Find the lines in the entries that follow where the word "virtualization" occurs, and state how many there are, with no other words.

_ _ _ _ _ _ _

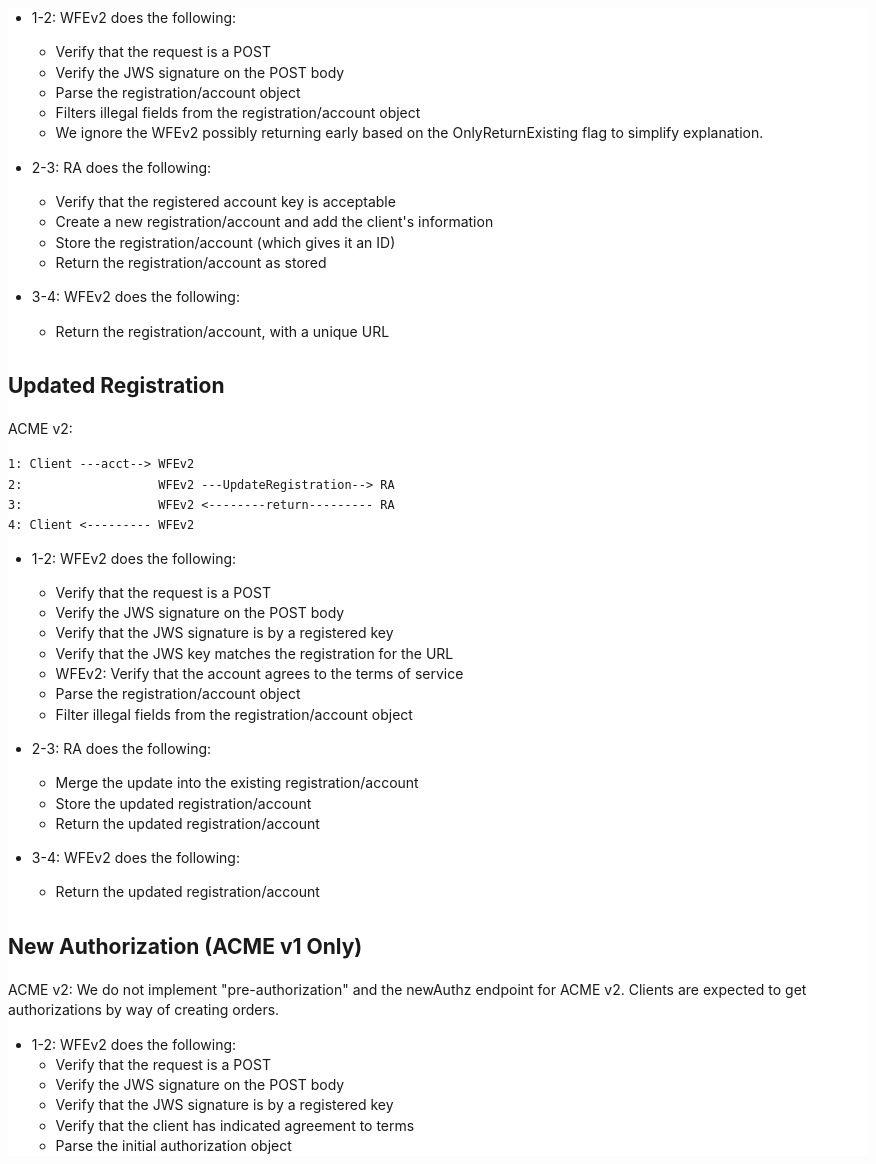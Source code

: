 * 1-2: WFEv2 does the following:
  * Verify that the request is a POST
  * Verify the JWS signature on the POST body
  * Parse the registration/account object
  * Filters illegal fields from the registration/account object
  * We ignore the WFEv2 possibly returning early based on the OnlyReturnExisting
    flag to simplify explanation.

* 2-3: RA does the following:
  * Verify that the registered account key is acceptable
  * Create a new registration/account and add the client's information
  * Store the registration/account (which gives it an ID)
  * Return the registration/account as stored

* 3-4: WFEv2 does the following:
  * Return the registration/account, with a unique URL


## Updated Registration

ACME v2:

```
1: Client ---acct--> WFEv2
2:                   WFEv2 ---UpdateRegistration--> RA
3:                   WFEv2 <--------return--------- RA
4: Client <--------- WFEv2
```

* 1-2: WFEv2 does the following:
  * Verify that the request is a POST
  * Verify the JWS signature on the POST body
  * Verify that the JWS signature is by a registered key
  * Verify that the JWS key matches the registration for the URL
  * WFEv2: Verify that the account agrees to the terms of service
  * Parse the registration/account object
  * Filter illegal fields from the registration/account object

* 2-3: RA does the following:
  * Merge the update into the existing registration/account
  * Store the updated registration/account
  * Return the updated registration/account

* 3-4: WFEv2 does the following:
  * Return the updated registration/account

## New Authorization (ACME v1 Only)

ACME v2:
We do not implement "pre-authorization" and the newAuthz endpoint for ACME v2.
Clients are expected to get authorizations by way of creating orders.

* 1-2: WFEv2 does the following:
  * Verify that the request is a POST
  * Verify the JWS signature on the POST body
  * Verify that the JWS signature is by a registered key
  * Verify that the client has indicated agreement to terms
  * Parse the initial authorization object
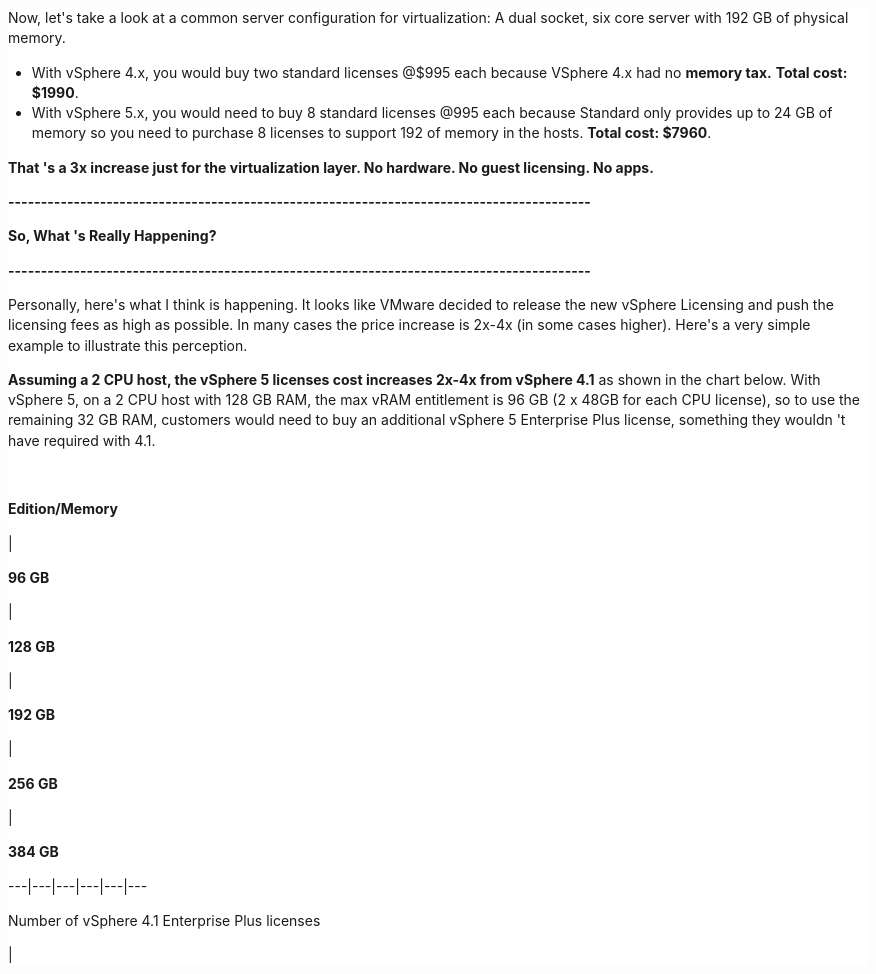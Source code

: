 Now, let's take a look at a common server configuration for virtualization: A dual socket, six core server with 192 GB of physical memory.

  * With vSphere 4.x, you would buy two standard licenses @$995 each because VSphere 4.x had no **memory tax.** **Total cost: $1990**.
  * With vSphere 5.x, you would need to buy 8 standard licenses @995 each because Standard only provides up to 24 GB of memory so you need to purchase 8 licenses to support 192 of memory in the hosts. **Total cost: $7960**.



**That 's a 3x increase just for the virtualization layer. No hardware. No guest licensing. No apps.**

**\-----------------------------------------------------------------------------------------**

**So, What 's Really Happening?**

**\-----------------------------------------------------------------------------------------**

Personally, here's what I think is happening. It looks like VMware decided to release the new vSphere Licensing and push the licensing fees as high as possible. In many cases the price increase is 2x-4x (in some cases higher). Here's a very simple example to illustrate this perception.

**Assuming a 2 CPU host, the vSphere 5 licenses cost increases 2x-4x from vSphere 4.1** as shown in the chart below. With vSphere 5, on a 2 CPU host with 128 GB RAM, the max vRAM entitlement is 96 GB (2 x 48GB for each CPU license), so to use the remaining 32 GB RAM, customers would need to buy an additional vSphere 5 Enterprise Plus license, something they wouldn 't have required with 4.1.

 

**Edition/Memory**

| 

**96 GB**

| 

**128 GB**

| 

**192 GB**

| 

**256 GB**

| 

**384 GB**  
  
---|---|---|---|---|---  
  
Number of vSphere 4.1 Enterprise Plus licenses

|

_ _ _ _ _ _ _

Solution ▸
2